И долгое ее безмолвие сменилось потоком причитании, в которых прорвался ее гнев. Хороша подмога, нечего сказать! Катрин, дай бог, заработает тридцать су в день. Ну, добавить еще двадцать су — заработок Жанлена, если господа начальники смилостивятся и дадут этому бандиту какую-нибудь работу. Всего, значит, пятьдесят су. А в доме семь ртов! Малыши только и умеют что есть. Как галчата, рты разевают! У деда, должно быть, в мозгах какое-то повреждение сделалось, когда он упал, и теперь он вроде как дурачок. А может, очень расстроился, как увидел, что солдаты в товарищей его стреляют.
— Верно, старый, я говорю? Совсем они вас доконали. С виду-то вы еще крепкий, а только никуда не годитесь.
Бессмертный смотрел на нее угасшими глазами, не понимая ее слов. Целыми часами он сидел теперь, уставясь в одну точку, ума у него хватало лишь на то, чтобы плевать не на пол, а в миску с золой, поставленную "для чистоты" рядом с ним.

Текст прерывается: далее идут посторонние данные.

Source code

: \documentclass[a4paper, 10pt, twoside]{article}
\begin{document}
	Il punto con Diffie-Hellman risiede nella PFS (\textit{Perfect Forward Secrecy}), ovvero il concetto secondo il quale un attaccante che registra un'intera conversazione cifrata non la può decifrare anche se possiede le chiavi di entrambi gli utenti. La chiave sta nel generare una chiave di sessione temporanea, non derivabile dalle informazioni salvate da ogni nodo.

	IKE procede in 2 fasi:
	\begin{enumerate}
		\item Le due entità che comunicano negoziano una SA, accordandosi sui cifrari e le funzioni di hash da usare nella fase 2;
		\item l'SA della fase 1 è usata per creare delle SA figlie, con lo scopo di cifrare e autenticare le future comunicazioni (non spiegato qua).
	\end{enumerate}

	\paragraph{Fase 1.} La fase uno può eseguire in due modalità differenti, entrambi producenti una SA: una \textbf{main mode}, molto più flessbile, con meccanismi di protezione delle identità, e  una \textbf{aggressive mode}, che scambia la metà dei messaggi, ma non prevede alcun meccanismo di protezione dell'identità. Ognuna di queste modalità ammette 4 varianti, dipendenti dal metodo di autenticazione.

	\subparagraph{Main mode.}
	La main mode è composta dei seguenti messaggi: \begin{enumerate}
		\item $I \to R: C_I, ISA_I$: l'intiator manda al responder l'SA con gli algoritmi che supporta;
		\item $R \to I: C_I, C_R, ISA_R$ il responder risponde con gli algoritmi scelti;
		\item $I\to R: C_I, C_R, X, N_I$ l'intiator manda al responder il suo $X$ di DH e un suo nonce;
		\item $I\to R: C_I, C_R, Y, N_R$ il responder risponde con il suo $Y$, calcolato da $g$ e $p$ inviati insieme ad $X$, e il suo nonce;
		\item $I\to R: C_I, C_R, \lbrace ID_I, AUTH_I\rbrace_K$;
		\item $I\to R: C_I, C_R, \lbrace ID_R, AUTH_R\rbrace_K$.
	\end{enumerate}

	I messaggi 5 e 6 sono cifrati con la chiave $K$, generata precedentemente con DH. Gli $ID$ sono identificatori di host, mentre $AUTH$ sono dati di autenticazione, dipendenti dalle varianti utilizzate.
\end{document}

— Насчет пенсии старику еще ничего не решили, — продолжала вдова. — Да наверняка откажут из-за нашей непокорности… Нет, я же говорю: только горя и жди от этих злодеев.
— Все-таки, — осмелилась вставить слово Катрин, — они обещали… В афише сказано…
— Убирайся ты со своими афишами!.. Обещали! Опять приманка! Поймают в ловушку и будут кровь из нас высасывать. Что им стоит теперь добренькими притворяться? Ведь пулями они нас уже угостили!
— Мама, а куда же нам деваться? Где жить будем? В поселке нас, конечно, не оставят.
Мать ответила неопределенным и грозным жестом. Куда они пойдут? Она этого не знала и избегала думать об этом, боясь сойти с ума. Куда-нибудь пойдут в другое место. Скрежет ложек о кастрюлю стал в эту минуту невыносимым, и, бросившись к Леноре и Анри, мать надавала им подзатыльников. Дети заревели, а тут еще ушиблась и завопила Эстелла, которая ползала на четвереньках. Мать успокоила ее шлепком: вот хорошо бы, если б девчонка до смерти убилась! И мать заговорила об Альзире, пожелала всем своим детям такого же счастья. Потом вдруг разрыдалась, уткнувшись головой в стену.
Этьен стоял молча, не смея вмешаться. С ним в доме теперь не считались; даже дети недоверчиво сторонились его. Но от слез этой несчастной женщины у него сердце переворачивалось, и он пробормотал:
— Ну, полно, полно! Мужайтесь! Мы постараемся как-нибудь выкарабкаться.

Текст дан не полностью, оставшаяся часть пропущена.